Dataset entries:
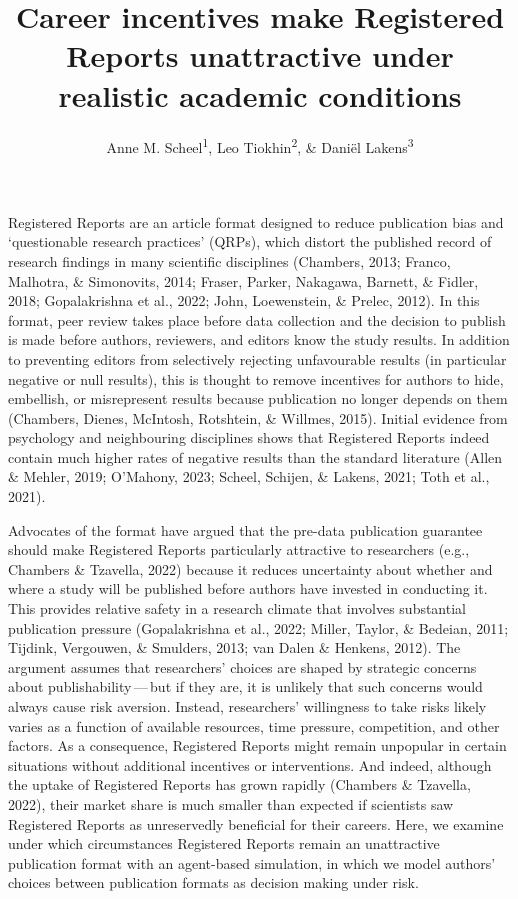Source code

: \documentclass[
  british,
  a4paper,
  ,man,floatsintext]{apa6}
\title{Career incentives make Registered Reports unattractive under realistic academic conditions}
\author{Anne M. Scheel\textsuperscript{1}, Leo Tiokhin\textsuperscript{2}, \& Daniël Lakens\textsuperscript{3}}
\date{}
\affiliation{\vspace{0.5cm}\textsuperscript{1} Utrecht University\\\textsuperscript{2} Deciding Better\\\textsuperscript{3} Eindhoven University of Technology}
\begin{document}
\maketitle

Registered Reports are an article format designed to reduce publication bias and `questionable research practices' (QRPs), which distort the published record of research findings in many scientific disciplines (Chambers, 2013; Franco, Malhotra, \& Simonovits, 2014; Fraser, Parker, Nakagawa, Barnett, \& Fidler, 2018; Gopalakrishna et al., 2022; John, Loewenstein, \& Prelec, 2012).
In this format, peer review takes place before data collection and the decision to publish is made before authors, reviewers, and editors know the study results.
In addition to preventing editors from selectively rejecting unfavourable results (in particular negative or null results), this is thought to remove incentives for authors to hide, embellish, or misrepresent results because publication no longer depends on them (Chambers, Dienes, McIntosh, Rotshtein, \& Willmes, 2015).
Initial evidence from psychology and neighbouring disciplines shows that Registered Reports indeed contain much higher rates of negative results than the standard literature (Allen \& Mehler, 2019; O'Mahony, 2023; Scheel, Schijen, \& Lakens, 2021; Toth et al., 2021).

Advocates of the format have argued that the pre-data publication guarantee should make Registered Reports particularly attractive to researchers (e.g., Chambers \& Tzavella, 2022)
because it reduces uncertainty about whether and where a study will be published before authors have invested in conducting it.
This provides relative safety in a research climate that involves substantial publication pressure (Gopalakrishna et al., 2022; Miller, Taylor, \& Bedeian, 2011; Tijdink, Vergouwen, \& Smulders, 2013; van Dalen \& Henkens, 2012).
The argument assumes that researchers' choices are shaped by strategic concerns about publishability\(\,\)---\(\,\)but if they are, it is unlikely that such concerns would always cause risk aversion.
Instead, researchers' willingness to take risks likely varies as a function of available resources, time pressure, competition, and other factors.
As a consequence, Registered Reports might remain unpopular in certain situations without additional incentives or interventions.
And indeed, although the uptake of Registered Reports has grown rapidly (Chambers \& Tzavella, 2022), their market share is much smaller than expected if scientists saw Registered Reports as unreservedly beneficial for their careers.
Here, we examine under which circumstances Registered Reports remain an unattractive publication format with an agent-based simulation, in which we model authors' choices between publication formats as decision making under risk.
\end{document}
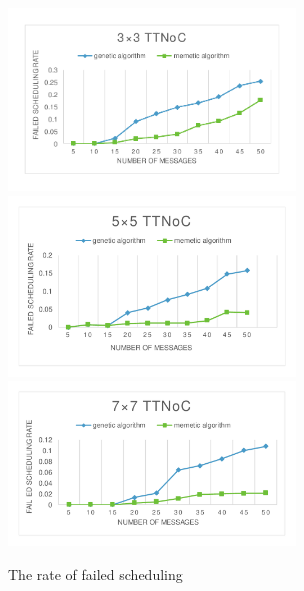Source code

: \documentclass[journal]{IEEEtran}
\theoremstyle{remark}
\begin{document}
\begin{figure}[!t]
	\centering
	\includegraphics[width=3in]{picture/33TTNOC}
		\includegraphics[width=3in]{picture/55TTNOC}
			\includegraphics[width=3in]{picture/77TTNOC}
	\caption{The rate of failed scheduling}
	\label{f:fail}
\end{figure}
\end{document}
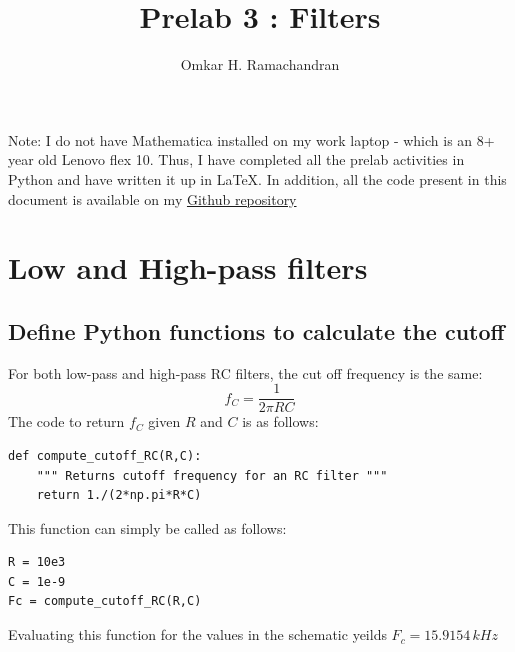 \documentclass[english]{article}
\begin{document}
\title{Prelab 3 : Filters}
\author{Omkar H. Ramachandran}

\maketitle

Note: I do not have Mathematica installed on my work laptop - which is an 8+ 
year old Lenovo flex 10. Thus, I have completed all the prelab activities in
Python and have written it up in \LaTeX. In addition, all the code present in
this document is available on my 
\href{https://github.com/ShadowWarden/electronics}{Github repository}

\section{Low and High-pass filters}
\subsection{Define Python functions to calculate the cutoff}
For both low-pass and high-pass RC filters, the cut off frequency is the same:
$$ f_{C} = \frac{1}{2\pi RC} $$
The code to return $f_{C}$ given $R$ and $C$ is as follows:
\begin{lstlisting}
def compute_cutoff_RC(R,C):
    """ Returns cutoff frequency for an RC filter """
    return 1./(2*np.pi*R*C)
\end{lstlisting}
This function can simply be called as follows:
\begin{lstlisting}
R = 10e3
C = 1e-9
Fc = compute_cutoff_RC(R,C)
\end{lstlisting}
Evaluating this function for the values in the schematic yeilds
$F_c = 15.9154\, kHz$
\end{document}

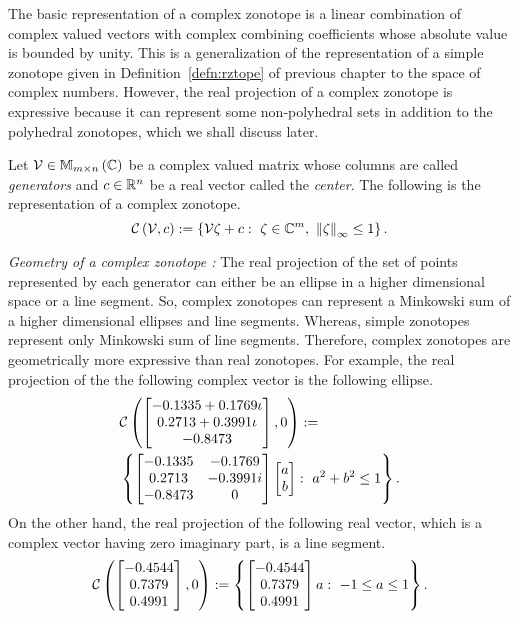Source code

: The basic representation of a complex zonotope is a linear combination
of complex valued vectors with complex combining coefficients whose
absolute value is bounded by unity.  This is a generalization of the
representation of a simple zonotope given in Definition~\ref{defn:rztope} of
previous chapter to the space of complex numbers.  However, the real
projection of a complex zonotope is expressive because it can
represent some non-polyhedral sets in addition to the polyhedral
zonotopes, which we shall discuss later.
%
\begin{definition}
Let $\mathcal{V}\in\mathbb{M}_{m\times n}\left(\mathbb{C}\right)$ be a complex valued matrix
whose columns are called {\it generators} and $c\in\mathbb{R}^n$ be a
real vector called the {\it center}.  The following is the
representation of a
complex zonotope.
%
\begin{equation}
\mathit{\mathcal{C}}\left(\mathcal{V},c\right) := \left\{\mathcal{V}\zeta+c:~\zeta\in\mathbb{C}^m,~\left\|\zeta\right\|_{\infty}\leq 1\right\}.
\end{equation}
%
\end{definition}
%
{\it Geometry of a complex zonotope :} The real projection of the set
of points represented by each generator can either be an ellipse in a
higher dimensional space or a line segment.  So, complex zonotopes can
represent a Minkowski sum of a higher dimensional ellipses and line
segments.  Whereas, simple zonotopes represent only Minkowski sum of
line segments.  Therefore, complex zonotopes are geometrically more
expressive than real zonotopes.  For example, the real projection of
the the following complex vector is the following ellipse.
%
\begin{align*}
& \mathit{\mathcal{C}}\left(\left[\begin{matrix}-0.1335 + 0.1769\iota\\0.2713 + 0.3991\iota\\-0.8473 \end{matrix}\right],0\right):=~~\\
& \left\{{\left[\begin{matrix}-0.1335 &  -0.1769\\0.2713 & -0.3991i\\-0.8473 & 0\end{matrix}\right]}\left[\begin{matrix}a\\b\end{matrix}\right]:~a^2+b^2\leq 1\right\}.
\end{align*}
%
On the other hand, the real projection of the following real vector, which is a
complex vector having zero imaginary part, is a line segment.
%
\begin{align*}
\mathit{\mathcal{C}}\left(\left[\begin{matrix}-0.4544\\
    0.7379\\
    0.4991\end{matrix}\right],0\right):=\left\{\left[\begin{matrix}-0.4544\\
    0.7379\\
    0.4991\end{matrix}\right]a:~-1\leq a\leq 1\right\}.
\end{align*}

## What is expected
In the records above, how many lines contain the word "expressive"? State only the number.

## Output of the exercise
2